Problem requirements. Search string "struct": state how many lines in the material below contain it, and nothing else.

Source records.

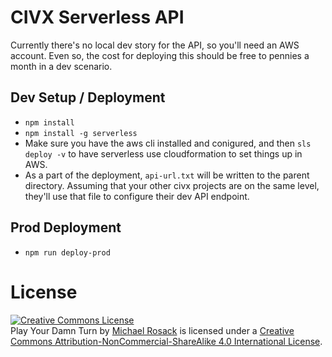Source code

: # CIVX Serverless API

Currently there's no local dev story for the API, so you'll need an AWS account.
Even so, the cost for deploying this should be free to pennies a month in a dev scenario.

## Dev Setup / Deployment

* `npm install`
* `npm install -g serverless`
* Make sure you have the aws cli installed and conigured, and then `sls deploy -v` to have serverless use cloudformation to set things up in AWS.
* As a part of the deployment, `api-url.txt` will be written to the parent directory. Assuming that your other civx projects are on the same level, they'll use that file to configure their dev API endpoint.

## Prod Deployment

* `npm run deploy-prod`

# License

<a rel="license" href="http://creativecommons.org/licenses/by-nc-sa/4.0/"><img alt="Creative Commons License" style="border-width:0" src="https://i.creativecommons.org/l/by-nc-sa/4.0/88x31.png" /></a><br /><span xmlns:dct="http://purl.org/dc/terms/" href="http://purl.org/dc/dcmitype/InteractiveResource" property="dct:title" rel="dct:type">Play Your Damn Turn</span> by <a xmlns:cc="http://creativecommons.org/ns#" href="https://www.playyourdamnturn.com" property="cc:attributionName" rel="cc:attributionURL">Michael Rosack</a> is licensed under a <a rel="license" href="http://creativecommons.org/licenses/by-nc-sa/4.0/">Creative Commons Attribution-NonCommercial-ShareAlike 4.0 International License</a>.
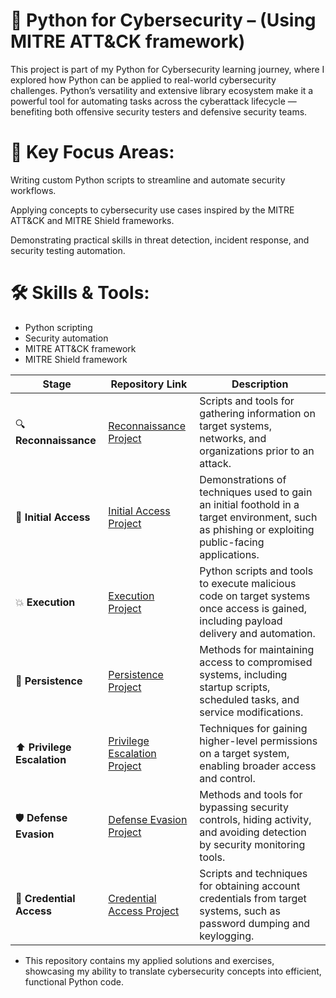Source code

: 
# 🐍 Python for Cybersecurity –  (Using MITRE ATT&CK framework)
This project is part of my Python for Cybersecurity learning journey, where I explored how Python can be applied to real-world cybersecurity challenges. Python’s versatility and extensive library ecosystem make it a powerful tool for automating tasks across the cyberattack lifecycle — benefiting both offensive security testers and defensive security teams.

# 🔹 Key Focus Areas:
Writing custom Python scripts to streamline and automate security workflows.

Applying concepts to cybersecurity use cases inspired by the MITRE ATT&CK and MITRE Shield frameworks.

Demonstrating practical skills in threat detection, incident response, and security testing automation.

# 🛠 Skills & Tools:
- Python scripting
- Security automation
- MITRE ATT&CK framework
- MITRE Shield framework

| Stage | Repository Link | Description |
|-------|-----------------|-------------|
| 🔍 **Reconnaissance** | [Reconnaissance Project](https://github.com/Osama-Abdalla/Python-for-cyber-security-Using-MITRE-ATTACK-framework-/tree/main/Reconnaissance) | Scripts and tools for gathering information on target systems, networks, and organizations prior to an attack. |
| 🎯 **Initial Access** | [Initial Access Project](https://github.com/YourUsername/Initial-Access) | Demonstrations of techniques used to gain an initial foothold in a target environment, such as phishing or exploiting public-facing applications. |
| 💥 **Execution** | [Execution Project](https://github.com/YourUsername/Exploitation) | Python scripts and tools to execute malicious code on target systems once access is gained, including payload delivery and automation. |
| 🔄 **Persistence** | [Persistence Project](https://github.com/YourUsername/Impact) | Methods for maintaining access to compromised systems, including startup scripts, scheduled tasks, and service modifications. |
| ⬆ **Privilege Escalation** | [Privilege Escalation Project](https://github.com/YourUsername/Impact) | Techniques for gaining higher-level permissions on a target system, enabling broader access and control. |
| 🛡 **Defense Evasion** | [Defense Evasion Project](https://github.com/YourUsername/Defense-Evasion) | Methods and tools for bypassing security controls, hiding activity, and avoiding detection by security monitoring tools. |
| 🔑 **Credential Access** | [Credential Access Project](https://github.com/YourUsername/Impact) | Scripts and techniques for obtaining account credentials from target systems, such as password dumping and keylogging. |




- This repository contains my applied solutions and exercises, showcasing my ability to translate cybersecurity concepts into efficient, functional Python code.

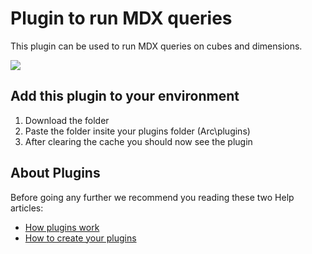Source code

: # Plugin to run MDX queries
This plugin can be used to run MDX queries on cubes and dimensions.

<img src="https://s3-ap-southeast-2.amazonaws.com/downloads.cubewise.com/web_assets/arc-pulgins/plugins-mdx-hierarchies.gif" />

## Add this plugin to your environment
1. Download the folder
2. Paste the folder insite your plugins folder (Arc\plugins)
3. After clearing the cache you should now see the plugin

## About Plugins
Before going any further we recommend you reading these two Help articles:
* [How plugins work](https://code.cubewise.com/arc-docs/how-plugins-work)
* [How to create your plugins](https://code.cubewise.com/arc-docs/how-to-create-your-plugins)
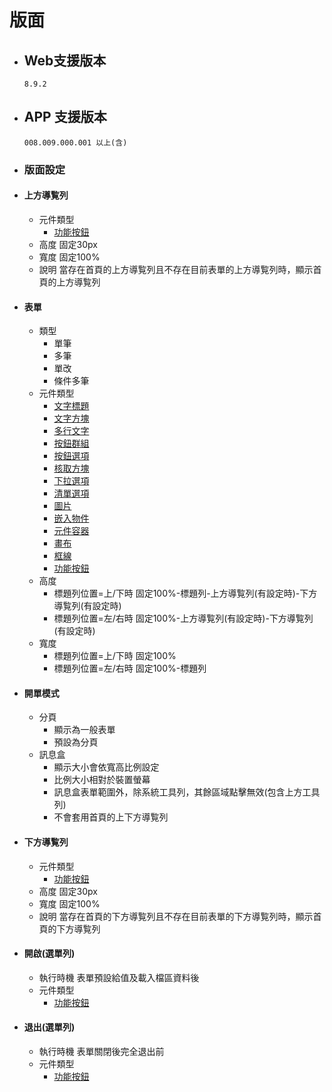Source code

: # 版面

* ## Web支援版本
  
      8.9.2

* ## APP 支援版本

      008.009.000.001 以上(含)

* ### 版面設定

* #### 上方導覧列

  * 元件類型
    * [功能按鈕](../Component/button.md)
  * 高度
        固定30px
  * 寬度
        固定100%
  * 說明
        當存在首頁的上方導覧列且不存在目前表單的上方導覧列時，顯示首頁的上方導覧列

* #### 表單

  * 類型
    * 單筆
    * 多筆
    * 單改
    * 條件多筆
  * 元件類型
    * [文字標題](../Component/label.md)
    * [文字方塊](../Component/text.md)
    * [多行文字](../Component/mulitText.md)
    * [按鈕群組](../Component/radioGroup.md)
    * [按鈕選項](../Component/radioButton.md)
    * [核取方塊](../Component/checkedBox.md)
    * [下拉選項](../Component/dropList.md)
    * [清單選項](../Component/list.md)
    * [圖片](../Component/image.md)
    * [嵌入物件](../Component/embed.md)
    * [元件容器](../Component/container.md)
    * [畫布](../Component/canvas.md)
    * [框線](../Component/border.md)
    * [功能按鈕](../Component/button.md)
  * 高度
    * 標題列位置=上/下時
          固定100%-標題列-上方導覧列(有設定時)-下方導覧列(有設定時)
    * 標題列位置=左/右時
          固定100%-上方導覧列(有設定時)-下方導覧列(有設定時)
  * 寬度
    * 標題列位置=上/下時
          固定100%
    * 標題列位置=左/右時
          固定100%-標題列

* #### 開單模式

  * 分頁
    * 顯示為一般表單
    * 預設為分頁
  * 訊息盒
    * 顯示大小會依寬高比例設定
    * 比例大小相對於裝置螢幕
    * 訊息盒表單範圍外，除系統工具列，其餘區域點擊無效(包含上方工具列)
    * 不會套用首頁的上下方導覧列

* #### 下方導覧列

  * 元件類型
    * [功能按鈕](../Component/button.md)
  * 高度
        固定30px
  * 寬度
        固定100%
  * 說明
        當存在首頁的下方導覧列且不存在目前表單的下方導覧列時，顯示首頁的下方導覧列

* #### 開啟(選單列)

  * 執行時機
          表單預設給值及載入檔區資料後
  * 元件類型
    * [功能按鈕](../Component/button.md)

* #### 退出(選單列)

  * 執行時機
          表單關閉後完全退出前
  * 元件類型
    * [功能按鈕](../Component/button.md)
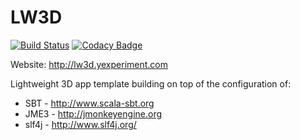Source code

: # LW3D

[![Build Status](https://travis-ci.org/Y-Experiment/LW3D.svg?branch=master)](https://travis-ci.org/Y-Experiment/LW3D) [![Codacy Badge](https://api.codacy.com/project/badge/Grade/476ad1716c9d46dbb3d30034588908ca)](https://www.codacy.com/app/andrzej-tucholka/LW3D)

Website: http://lw3d.yexperiment.com

Lightweight 3D app template building on top of the configuration of:
* SBT - http://www.scala-sbt.org
* JME3 - http://jmonkeyengine.org
* slf4j - http://www.slf4j.org/

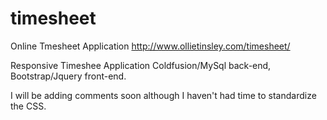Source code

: # timesheet
Online Tmesheet Application
http://www.ollietinsley.com/timesheet/

Responsive Timeshee Application
Coldfusion/MySql back-end, Bootstrap/Jquery front-end.

I will be adding comments soon although I haven't had time to standardize the CSS.
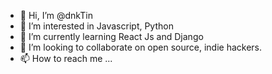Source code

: - 👋 Hi, I’m @dnkTin
- 👀 I’m interested in Javascript, Python
- 🌱 I’m currently learning React Js and Django
- 💞️ I’m looking to collaborate on open source, indie hackers.
- 📫 How to reach me ...

<!---
dnkTin/dnkTin is a ✨ special ✨ repository because its `README.md` (this file) appears on your GitHub profile.
You can click the Preview link to take a look at your changes.
--->
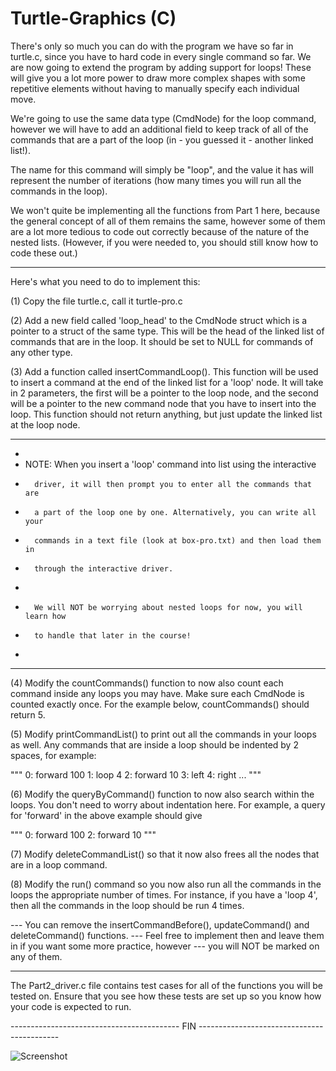 # Turtle-Graphics (C)


There's only so much you can do with the program we have so far in turtle.c, since 
you have to hard code in every single command so far. We are now going to extend the 
program by adding support for loops! These will give you a lot more power to draw more
complex shapes with some repetitive elements without having to manually specify each
individual move.

We're going to use the same data type (CmdNode) for the loop command, however we will
have to add an additional field to keep track of all of the commands that are a part of
the loop (in - you guessed it - another linked list!). 

The name for this command will simply be "loop", and the value it has will represent the
number of iterations (how many times you will run all the commands in the loop).

We won't quite be implementing all the functions from Part 1 here, because the general
concept of all of them remains the same, however some of them are a lot more tedious to
code out correctly because of the nature of the nested lists. (However, if you were 
needed to, you should still know how to code these out.)

------------------------------------------------------------------------------------------

Here's what you need to do to implement this:

(1) Copy the file turtle.c, call it turtle-pro.c

(2) Add a new field called 'loop_head' to the CmdNode struct which
    is a pointer to a struct of the same type. This will be the head of
    the linked list of commands that are in the loop. It should be set to 
    NULL for commands of any other type.

(3) Add a function called insertCommandLoop(). This function will be used to insert
    a command at the end of the linked list for a 'loop' node. It will take in 2 
    parameters, the first will be a pointer to the loop node, and the second will 
    be a pointer to the new command node that you have to insert into the loop. 
    This function should not return anything, but just update the linked list at 
    the loop node.

* * * * * * * * * * * * * * * * * * * * * * * * * * * * * * * * * * * * * * *
*
* NOTE: When you insert a 'loop' command into list using the interactive
*       driver, it will then prompt you to enter all the commands that are
*       a part of the loop one by one. Alternatively, you can write all your
*       commands in a text file (look at box-pro.txt) and then load them in
*       through the interactive driver.
*
*       We will NOT be worrying about nested loops for now, you will learn how 
*       to handle that later in the course! 
*
* * * * * * * * * * * * * * * * * * * * * * * * * * * * * * * * * * * * * * *

(4) Modify the countCommands() function to now also count each command inside
    any loops you may have. Make sure each CmdNode is counted exactly once.
    For the example below, countCommands() should return 5.

(5) Modify printCommandList() to print out all the commands in your loops as well. 
    Any commands that are inside a loop should be indented by 2 spaces, for example:

"""
  0: forward 100
  1: loop 4
  2:   forward 10
  3:   left
  4: right
  ...
"""

(6) Modify the queryByCommand() function to now also search within the loops. You 
    don't need to worry about indentation here. For example, a query for 'forward' 
    in the above example should give

"""
  0: forward 100
  2: forward 10
"""

(7) Modify deleteCommandList() so that it now also frees all the nodes that are
    in a loop command.

(8) Modify the run() command so you now also run all the commands in the loops the 
    appropriate number of times. For instance, if you have a 'loop 4', then all the
    commands in the loop should be run 4 times.

--- You can remove the insertCommandBefore(), updateCommand() and deleteCommand() functions.
--- Feel free to implement then and leave them in if you want some more practice, however
--- you will NOT be marked on any of them.

------------------------------------------------------------------------------------------

The Part2_driver.c file contains test cases for all of the functions you will be tested on.
Ensure that you see how these tests are set up so you know how your code is expected to run.

------------------------------------------ FIN -------------------------------------------

![Screenshot](output-pro.pgm)
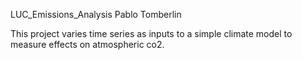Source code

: LUC_Emissions_Analysis
Pablo Tomberlin

This project varies time series as inputs to a simple climate model to measure effects on atmospheric co2.

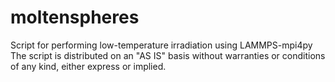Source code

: # moltenspheres
Script for performing low-temperature irradiation using LAMMPS-mpi4py
The script is distributed on an "AS IS" basis without warranties or conditions of any kind, either express or implied.
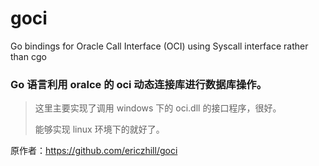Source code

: goci
====

Go bindings for Oracle Call Interface (OCI) using Syscall interface rather than cgo

### Go 语言利用 oralce 的 oci 动态连接库进行数据库操作。
> 这里主要实现了调用 windows 下的 oci.dll 的接口程序，很好。
>
> 能够实现 linux 环境下的就好了。

原作者：https://github.com/ericzhill/goci
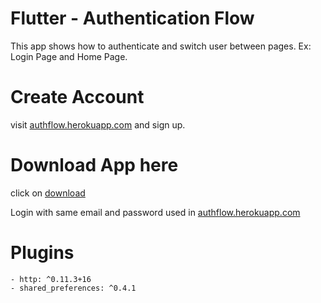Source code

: # Flutter - Authentication Flow

This app shows how to authenticate and switch user between pages.
Ex: Login Page and Home Page.

# Create Account

visit [authflow.herokuapp.com](https://authflow.herokuapp.com) and sign up.

# Download App here

click on [download](https://play.google.com/store/apps/details?id=com.aravind.auth_flow&hl=en)

Login with same email and password used in [authflow.herokuapp.com](https://authflow.herokuapp.com)

# Plugins
    - http: ^0.11.3+16
    - shared_preferences: ^0.4.1 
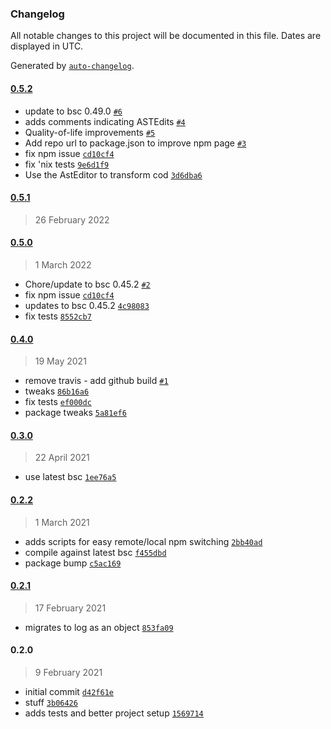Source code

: ### Changelog

All notable changes to this project will be documented in this file. Dates are displayed in UTC.

Generated by [`auto-changelog`](https://github.com/CookPete/auto-changelog).

#### [0.5.2](https://github.com/georgejecook/roku-log-bsc-plugin/compare/0.5.1...0.5.2)

- update to bsc 0.49.0 [`#6`](https://github.com/georgejecook/roku-log-bsc-plugin/pull/6)
- adds comments indicating ASTEdits [`#4`](https://github.com/georgejecook/roku-log-bsc-plugin/pull/4)
- Quality-of-life improvements [`#5`](https://github.com/georgejecook/roku-log-bsc-plugin/pull/5)
- Add repo url to package.json to improve npm page [`#3`](https://github.com/georgejecook/roku-log-bsc-plugin/pull/3)
- fix npm issue [`cd10cf4`](https://github.com/georgejecook/roku-log-bsc-plugin/commit/cd10cf47f950ce7b48ae8fa0623d03983f1757fe)
- fix 'nix tests [`9e6d1f9`](https://github.com/georgejecook/roku-log-bsc-plugin/commit/9e6d1f9626bf56c1569c99fd4e259c8b8e888466)
- Use the AstEditor to transform cod [`3d6dba6`](https://github.com/georgejecook/roku-log-bsc-plugin/commit/3d6dba61a066b3a5f4ef96668c5846398fa34e89)

#### [0.5.1](https://github.com/georgejecook/roku-log-bsc-plugin/compare/0.5.0...0.5.1)

> 26 February 2022

#### [0.5.0](https://github.com/georgejecook/roku-log-bsc-plugin/compare/0.4.0...0.5.0)

> 1 March 2022

- Chore/update to bsc 0.45.2 [`#2`](https://github.com/georgejecook/roku-log-bsc-plugin/pull/2)
- fix npm issue [`cd10cf4`](https://github.com/georgejecook/roku-log-bsc-plugin/commit/cd10cf47f950ce7b48ae8fa0623d03983f1757fe)
- updates to bsc 0.45.2 [`4c98083`](https://github.com/georgejecook/roku-log-bsc-plugin/commit/4c980834a3a566fa459ab0b6d4aba46e4d743683)
- fix tests [`8552cb7`](https://github.com/georgejecook/roku-log-bsc-plugin/commit/8552cb75f6dcb1bfb3b24959d963ad2501905e28)

#### [0.4.0](https://github.com/georgejecook/roku-log-bsc-plugin/compare/0.3.0...0.4.0)

> 19 May 2021

- remove travis - add github build [`#1`](https://github.com/georgejecook/roku-log-bsc-plugin/pull/1)
- tweaks [`86b16a6`](https://github.com/georgejecook/roku-log-bsc-plugin/commit/86b16a6fa2bf550643e8860e3bed2c89d532e1d6)
- fix tests [`ef000dc`](https://github.com/georgejecook/roku-log-bsc-plugin/commit/ef000dc27e9b97bdf3c652036006427c092f9b2c)
- package tweaks [`5a81ef6`](https://github.com/georgejecook/roku-log-bsc-plugin/commit/5a81ef6ffa902504f6b404a474ad26a88da0c312)

#### [0.3.0](https://github.com/georgejecook/roku-log-bsc-plugin/compare/0.2.2...0.3.0)

> 22 April 2021

- use latest bsc [`1ee76a5`](https://github.com/georgejecook/roku-log-bsc-plugin/commit/1ee76a549205ffa24b18aa5fecc356408c9b0f67)

#### [0.2.2](https://github.com/georgejecook/roku-log-bsc-plugin/compare/0.2.1...0.2.2)

> 1 March 2021

- adds scripts for easy remote/local npm switching [`2bb40ad`](https://github.com/georgejecook/roku-log-bsc-plugin/commit/2bb40ad8a2faf948b9c870444ac36e31b4ff5283)
- compile against latest bsc [`f455dbd`](https://github.com/georgejecook/roku-log-bsc-plugin/commit/f455dbdcf91117d99964e4a08d5b7c7bb68389e9)
- package bump [`c5ac169`](https://github.com/georgejecook/roku-log-bsc-plugin/commit/c5ac1694de22f4ec2ee6a9f7c62b712b4ba0c5ef)

#### [0.2.1](https://github.com/georgejecook/roku-log-bsc-plugin/compare/0.2.0...0.2.1)

> 17 February 2021

- migrates to log as an object [`853fa09`](https://github.com/georgejecook/roku-log-bsc-plugin/commit/853fa09feb41a716d3efdd9f657a9a4aea33292b)

#### 0.2.0

> 9 February 2021

- initial commit [`d42f61e`](https://github.com/georgejecook/roku-log-bsc-plugin/commit/d42f61e5dcf6ccb7776968573d6370ef4f16d75a)
- stuff [`3b06426`](https://github.com/georgejecook/roku-log-bsc-plugin/commit/3b064268fd5c4ccd377ed91d301fbd16b44e95f3)
- adds tests and better project setup [`1569714`](https://github.com/georgejecook/roku-log-bsc-plugin/commit/1569714a17d9841b05bdce8794a54851702c521a)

Reply. 2